“Online Courses and High School Student Experiences”
Associate Professor of Education Policy
University of California, Davis
Wednesday, May 29th
617 Library Place
This talk explores several facets of online course-taking for high school students. A first set of analyses examines performance outcomes for high school students taking online courses in Florida. These analyses use fixed effects models to estimate differences in contemporaneous and downstream academic outcomes for students who take courses virtually and face-to-face—both for initial attempts and for credit recovery. We find that while contemporaneous outcomes are positive for virtual students in both settings, downstream outcomes vary by attempt type. For first-time course takers, virtual course taking is associated with decreases in the likelihood of taking and passing follow-on courses and in graduation readiness (based on a proxy measure). For credit recovery students, virtual course taking is associated with an increased likelihood of taking and passing follow-on courses and being in line for graduation. A second set of analyses looks descriptively at the extent to which online course offerings extend, rather than replace, the course offerings of brick-and-mortar high schools, and examines the characteristics associated with these different uses of online courses.

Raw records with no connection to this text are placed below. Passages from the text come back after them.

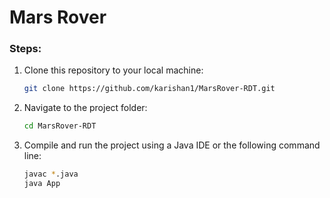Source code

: # Mars Rover

### Steps:
1. Clone this repository to your local machine:

    ```bash
    git clone https://github.com/karishan1/MarsRover-RDT.git
    ```

2. Navigate to the project folder:

    ```bash
    cd MarsRover-RDT
    ```

3. Compile and run the project using a Java IDE or the following command line:

    ```bash
    javac *.java
    java App
    ```
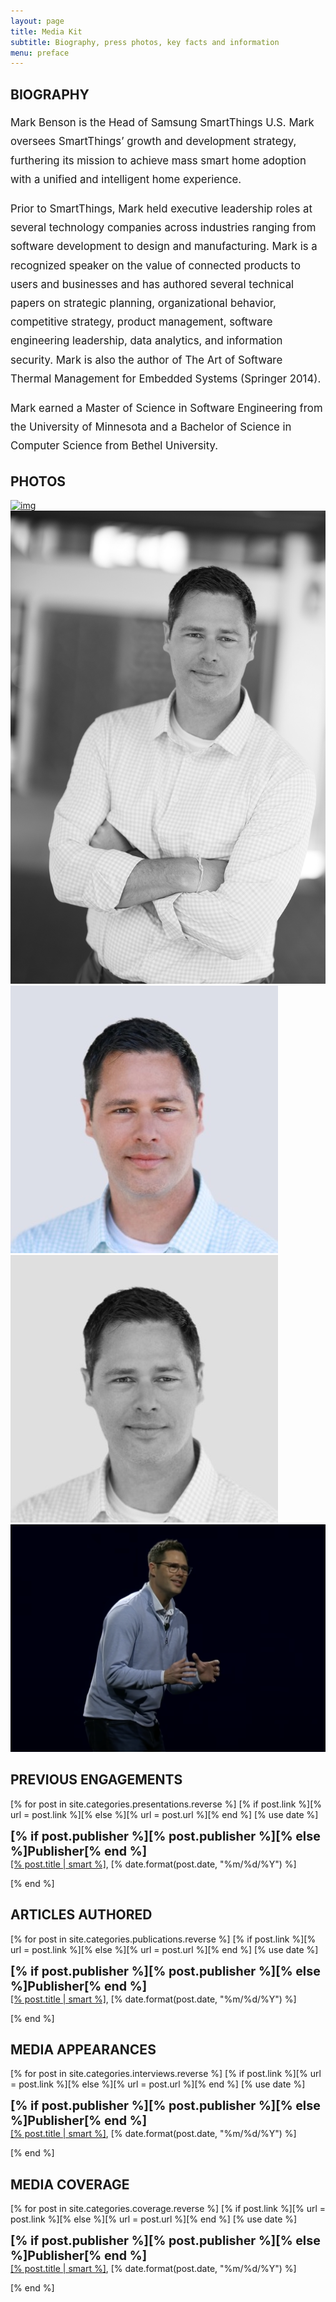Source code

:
 ```yaml
---
layout: page
title: Media Kit
subtitle: Biography, press photos, key facts and information
menu: preface
---
```


<!--

Media kit things to add

Introduction statement
Video example(s)
List of speaking topics
List of books authored (stmes)
Education
Social media contact info

-->


<div class="page-section pt-80-b-50-cont">
<div class="container">

<div class="mb-50">
  <h2 class="section-title pr-0"><span class="bold">BIOGRAPHY</span></h2>
</div>

<p style="font-size: 1.2em; line-height: 1.8em" class="pb-20">Mark Benson is the Head of Samsung SmartThings U.S. Mark oversees SmartThings’ growth and development strategy, furthering its mission to achieve mass smart home adoption with a unified and intelligent home experience.</p>

<p style="font-size: 1.2em; line-height: 1.8em" class="pb-20">Prior to SmartThings, Mark held executive leadership roles at several technology companies across industries ranging from software development to design and manufacturing. Mark is a recognized speaker on the value of connected products to users and businesses and has authored several technical papers on strategic planning, organizational behavior, competitive strategy, product management, software engineering leadership, data analytics, and information security. Mark is also the author of The Art of Software Thermal Management for Embedded Systems (Springer 2014).</p>

<p style="font-size: 1.2em; line-height: 1.8em" class="pb-20">Mark earned a Master of Science in Software Engineering from the University of Minnesota and a Bachelor of Science in Computer Science from Bethel University.</p>

</div>

<div class="container p-50-cont">

<div class="mb-50">
  <h2 class="section-title pr-0"><span class="bold">PHOTOS</span></h2>
</div>

<div class="col-md-2">
  <div class="lightbox-item">
    <a href="/images/mark-benson-santa-cruz.jpg" class="lightbox">
    <div class="port-img-overlay">
      <img class="port-main-img" src="/images/mark-benson-santa-cruz.jpg" alt="img" >
    </div>
    <div class="port-overlay-cont">
      <div class="port-btn-cont">
        <div aria-hidden="true" class="icon_search"></div>
      </div>
    </div>
    </a>  
  </div>
</div>

<div class="col-md-2">
  <div class="lightbox-item">
    <a href="/images/mark-benson-santa-cruz-b&w.jpg" class="lightbox">
    <div class="port-img-overlay">
      <img class="port-main-img" src="/images/mark-benson-santa-cruz-b&w.jpg" alt="img" >
    </div>
    <div class="port-overlay-cont">
      <div class="port-btn-cont">
        <div aria-hidden="true" class="icon_search"></div>
      </div>
    </div>
    </a>  
  </div>
</div>

<div class="col-md-2">
  <div class="lightbox-item">
    <a href="/images/MDB-profile-square.jpg" class="lightbox">
    <div class="port-img-overlay">
      <img class="port-main-img" src="/images/MDB-profile-square.jpg" alt="img" >
    </div>
    <div class="port-overlay-cont">
      <div class="port-btn-cont">
        <div aria-hidden="true" class="icon_search"></div>
      </div>
    </div>
    </a>  
  </div>
</div>

<div class="col-md-2">
  <div class="lightbox-item">
    <a href="/images/MDB-profile-square-b&w.jpg" class="lightbox">
    <div class="port-img-overlay">
      <img class="port-main-img" src="/images/MDB-profile-square-b&w.jpg" alt="img" >
    </div>
    <div class="port-overlay-cont">
      <div class="port-btn-cont">
        <div aria-hidden="true" class="icon_search"></div>
      </div>
    </div>
    </a>  
  </div>
</div>

<div class="col-md-4">
  <div class="lightbox-item">
    <a href="/images/ces-keynote-single-iot-device.png" class="lightbox">
    <div class="port-img-overlay">
      <img class="port-main-img" src="/images/ces-keynote-single-iot-device.png" alt="img" >
    </div>
    <div class="port-overlay-cont">
      <div class="port-btn-cont">
        <div aria-hidden="true" class="icon_search"></div>
      </div>
    </div>
    </a>  
  </div>
</div>

</div>



<div class="container p-50-cont">
<div class="mb-50">
  <h2 class="section-title pr-0"><span class="bold">PREVIOUS ENGAGEMENTS</span></h2>
</div>
<div class="container">
[% for post in site.categories.presentations.reverse %]
  [% if post.link %][% url = post.link %][% else %][% url = post.url %][% end %]
  [% use date %]
  <p class="pb-20">
    <b style="font-size: 1.4em">[% if post.publisher %][% post.publisher %][% else %]Publisher[% end %]</b><br />
    <a href="[% post.url %]" title="Read [% post.title | smart %]">[% post.title | smart %]</a>,
    [% date.format(post.date, "%m/%d/%Y") %]
  </p> 
[% end %]
</div>
</div>

<div class="container p-50-cont">
<div class="mb-50">
  <h2 class="section-title pr-0"><span class="bold">ARTICLES AUTHORED</span></h2>
</div>
<div class="container">
[% for post in site.categories.publications.reverse %]
  [% if post.link %][% url = post.link %][% else %][% url = post.url %][% end %]
  [% use date %]
  <p class="pb-20">
    <b style="font-size: 1.4em">[% if post.publisher %][% post.publisher %][% else %]Publisher[% end %]</b><br />
    <a href="[% post.url %]" title="Read [% post.title | smart %]">[% post.title | smart %]</a>,
    [% date.format(post.date, "%m/%d/%Y") %]
  </p> 
[% end %]
</ul>
</div>
</div>


<div class="container p-50-cont">
<div class="mb-50">
  <h2 class="section-title pr-0"><span class="bold">MEDIA APPEARANCES</span></h2>
</div>
<div class="container">
[% for post in site.categories.interviews.reverse %]
  [% if post.link %][% url = post.link %][% else %][% url = post.url %][% end %]
  [% use date %]
  <p class="pb-20">
    <b style="font-size: 1.4em">[% if post.publisher %][% post.publisher %][% else %]Publisher[% end %]</b><br />
    <a href="[% post.url %]" title="Read [% post.title | smart %]">[% post.title | smart %]</a>,
    [% date.format(post.date, "%m/%d/%Y") %]
  </p> 
[% end %]
</div>
</div>


<div class="container p-50-cont">
<div class="mb-50">
  <h2 class="section-title pr-0"><span class="bold">MEDIA COVERAGE</span></h2>
</div>
<div class="container">
[% for post in site.categories.coverage.reverse %]
  [% if post.link %][% url = post.link %][% else %][% url = post.url %][% end %]
  [% use date %]
  <p class="pb-20">
    <b style="font-size: 1.4em">[% if post.publisher %][% post.publisher %][% else %]Publisher[% end %]</b><br />
    <a href="[% post.url %]" title="Read [% post.title | smart %]">[% post.title | smart %]</a>,
    [% date.format(post.date, "%m/%d/%Y") %]
  </p> 
[% end %]
</div>
</div>




</div>

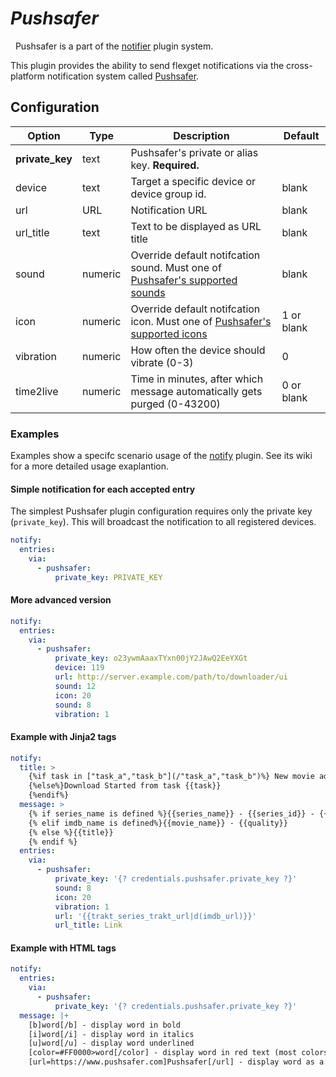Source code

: # *Pushsafer*
<div class="alert alert-success" role="info">
  
  <span class="glyphicon glyphicon glyphicon-cog"></span>
  &nbsp; Pushsafer is a part of the [notifier](/Plugins/Notifiers) plugin system.
</div>



This plugin provides the ability to send flexget notifications via the cross-platform notification system called [Pushsafer](https://www.pushsafer.com/en/FlexGet).

## Configuration

| Option |Type|  Description | Default |
| --- | ---| --- |---|
| **private_key**| text| Pushsafer's private or alias key. **Required.**
|device|text|Target a specific device or device group id.|blank
|url|URL|Notification URL|blank
|url_title|text|Text to be displayed as URL title|blank
|sound|numeric|Override default notifcation sound. Must one of [Pushsafer's supported sounds](https://www.pushsafer.com/en/pushapi)|blank
|icon|numeric|Override default notifcation icon. Must one of [Pushsafer's supported icons](https://www.pushsafer.com/en/pushapi)|1 or blank
|vibration|numeric|How often the device should vibrate (0-3)|0
|time2live|numeric|Time in minutes, after which message automatically gets purged (0-43200)|0 or blank

### Examples

Examples show a specifc scenario usage of the [notify](/Plugins/notify) plugin. See its wiki for a more detailed usage exaplantion.

#### Simple notification for each accepted entry
The simplest Pushsafer plugin configuration requires only the private key (`private_key`). This will broadcast the notification to all registered devices.

```yaml
notify:
  entries:
    via:
      - pushsafer:
          private_key: PRIVATE_KEY
```

#### More advanced version
```yaml
notify:
  entries:
    via:
      - pushsafer:
          private_key: o23ywmAaaxTYxn00jY2JAwQ2EeYXGt    
          device: 119
          url: http://server.example.com/path/to/downloader/ui
          sound: 12
          icon: 20
          sound: 8
          vibration: 1
```

#### Example with Jinja2 tags
```yaml
notify:
  title: >
    {%if task in ["task_a","task_b"](/"task_a","task_b")%} New movie added to queue
    {%else%}Download Started from task {{task}}
    {%endif%}
  message: >
    {% if series_name is defined %}{{series_name}} - {{series_id}} - {{trakt_ep_name}} - {{quality|d('')}}
    {% elif imdb_name is defined%}{{movie_name}} - {{quality}}
    {% else %}{{title}}
    {% endif %}
  entries:
    via:
      - pushsafer:
          private_key: '{? credentials.pushsafer.private_key ?}'
          sound: 8
          icon: 20
          vibration: 1
          url: '{{trakt_series_trakt_url|d(imdb_url)}}'
          url_title: Link
```
#### Example with HTML tags
```yaml
notify:
  entries:
    via:
      - pushsafer:
          private_key: '{? credentials.pushsafer.private_key ?}'
  message: |+
    [b]word[/b] - display word in bold
    [i]word[/i] - display word in italics
    [u]word[/u] - display word underlined
    [color=#FF0000>word[/color] - display word in red text (most colors and hex codes permitted)
    [url=https://www.pushsafer.com]Pushsafer[/url] - display word as a tappable link to https://www.pushsafer.com/
```

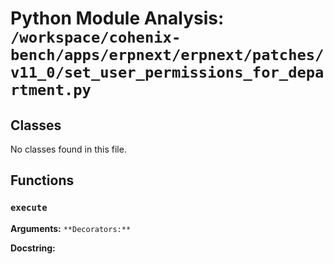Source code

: # Python Module Analysis: `/workspace/cohenix-bench/apps/erpnext/erpnext/patches/v11_0/set_user_permissions_for_department.py`

## Classes

No classes found in this file.


## Functions

### `execute`
**Arguments:** ``
**Decorators:** ``

**Docstring:**
```

```

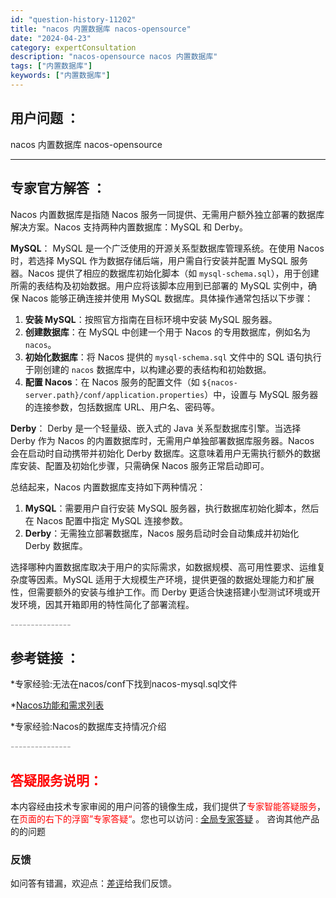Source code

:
 ```yaml
---
id: "question-history-11202"
title: "nacos 内置数据库 nacos-opensource"
date: "2024-04-23"
category: expertConsultation
description: "nacos-opensource nacos 内置数据库"
tags: ["内置数据库"]
keywords: ["内置数据库"]
---
```


## 用户问题 ： 
 nacos 内置数据库 nacos-opensource 

---------------
## 专家官方解答 ：

Nacos 内置数据库是指随 Nacos 服务一同提供、无需用户额外独立部署的数据库解决方案。Nacos 支持两种内置数据库：MySQL 和 Derby。

**MySQL**：
MySQL 是一个广泛使用的开源关系型数据库管理系统。在使用 Nacos 时，若选择 MySQL 作为数据存储后端，用户需自行安装并配置 MySQL 服务器。Nacos 提供了相应的数据库初始化脚本（如 `mysql-schema.sql`），用于创建所需的表结构及初始数据。用户应将该脚本应用到已部署的 MySQL 实例中，确保 Nacos 能够正确连接并使用 MySQL 数据库。具体操作通常包括以下步骤：

1. **安装 MySQL**：按照官方指南在目标环境中安装 MySQL 服务器。
2. **创建数据库**：在 MySQL 中创建一个用于 Nacos 的专用数据库，例如名为 `nacos`。
3. **初始化数据库**：将 Nacos 提供的 `mysql-schema.sql` 文件中的 SQL 语句执行于刚创建的 `nacos` 数据库中，以构建必要的表结构和初始数据。
4. **配置 Nacos**：在 Nacos 服务的配置文件（如 `${nacos-server.path}/conf/application.properties`）中，设置与 MySQL 服务器的连接参数，包括数据库 URL、用户名、密码等。

**Derby**：
Derby 是一个轻量级、嵌入式的 Java 关系型数据库引擎。当选择 Derby 作为 Nacos 的内置数据库时，无需用户单独部署数据库服务器。Nacos 会在启动时自动携带并初始化 Derby 数据库。这意味着用户无需执行额外的数据库安装、配置及初始化步骤，只需确保 Nacos 服务正常启动即可。

总结起来，Nacos 内置数据库支持如下两种情况：

1. **MySQL**：需要用户自行安装 MySQL 服务器，执行数据库初始化脚本，然后在 Nacos 配置中指定 MySQL 连接参数。
2. **Derby**：无需独立部署数据库，Nacos 服务启动时会自动集成并初始化 Derby 数据库。

选择哪种内置数据库取决于用户的实际需求，如数据规模、高可用性要求、运维复杂度等因素。MySQL 适用于大规模生产环境，提供更强的数据处理能力和扩展性，但需要额外的安装与维护工作。而 Derby 更适合快速搭建小型测试环境或开发环境，因其开箱即用的特性简化了部署流程。


<font color="#949494">---------------</font> 


## 参考链接 ：

*专家经验:无法在nacos/conf下找到nacos-mysql.sql文件 
 
 *[Nacos功能和需求列表](https://nacos.io/docs/latest/archive/feature-list)
 
 *专家经验:Nacos的数据库支持情况介绍 


 <font color="#949494">---------------</font> 
 


## <font color="#FF0000">答疑服务说明：</font> 

本内容经由技术专家审阅的用户问答的镜像生成，我们提供了<font color="#FF0000">专家智能答疑服务</font>，在<font color="#FF0000">页面的右下的浮窗”专家答疑“</font>。您也可以访问 : [全局专家答疑](https://opensource.alibaba.com/chatBot) 。 咨询其他产品的的问题

### 反馈
如问答有错漏，欢迎点：[差评](https://ai.nacos.io/user/feedbackByEnhancerGradePOJOID?enhancerGradePOJOId=11704)给我们反馈。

Cassandra Hart is an associate professor of education policy at the University of California, Davis. Hart’s research has focused on school choice programs, effects of online education on student outcomes, and effects on students of exposure to demographically similar teachers. Her research has been published in education and economics journals including Education Finance and Policy, Educational Evaluation and Policy Analysis, and American Economic Journal: Applied Economics. Hart received her PhD in Human Development and Social Policy from Northwestern University in 2011.
“Moving From What Works To What Replicates:
A New Framework for Evidence-Based Decision-Making”
Assistant Professor of Research, Statistics, and Evaluation
University of Virginia
Monday, May 20th
Library Place 617
Given the central role of replication in the accumulation of scientific knowledge, researchers try to replicate seemingly well-established findings. Mounting evidence, however, suggests that results from many studies are fragile and hard to replicate. The so-called “replication crisis” has important implications for evidence-based decision-making in the health and social sciences. At the same time, there is intense debate about what constitutes a successful replication and why certain types of replication rates are so low. A crucial set of questions for evidence-based decision-making involve questions about external validity and replicability. We need to understand the contexts and conditions under which interventions produce similar outcomes. To address these challenges, I introduce a novel framework that provides a clear definition of replication, and highlights the conditions under which results are likely to replicate (Wong & Steiner, 2018). I present replication as a prospective research design. This makes it possible to define key assumptions for the direct replication of results, and to show how different replication designs can be derived and used to evaluate treatment effect heterogeneity. I argue that replication designs are feasible, desirable, and relevant in real world settings that are important for evidence-based decision-making.
Vivian C. Wong is a research methodologist in the field of Education. Currently, Dr. Wong is an Assistant Professor in Research, Statistics, and Evaluation in the Curry School of Education at the University of Virginia. Her research focuses on evaluating interventions in early childhood and K-12 systems. As a methodologist, her expertise is in improving the design, implementation and analysis of randomized experiments, regression-discontinuity, interrupted time series, and matching designs in field settings. She is currently examining the design, implementation, and analysis of replication studies in field settings, as well as developing innovative methods for evaluating No Child Left Behind. Dr. Wong participated in the Institute for Education Sciences (IES) Predoctoral Training Program at Northwestern University, and received the Outstanding IES Predoctoral Fellow Award in 2010 for her dissertation work on “Addressing Theoretical and Practical Challenges in the Regression-Discontinuity Design.” She is a Principal Member of IES’s Statistics and Methodology review panel.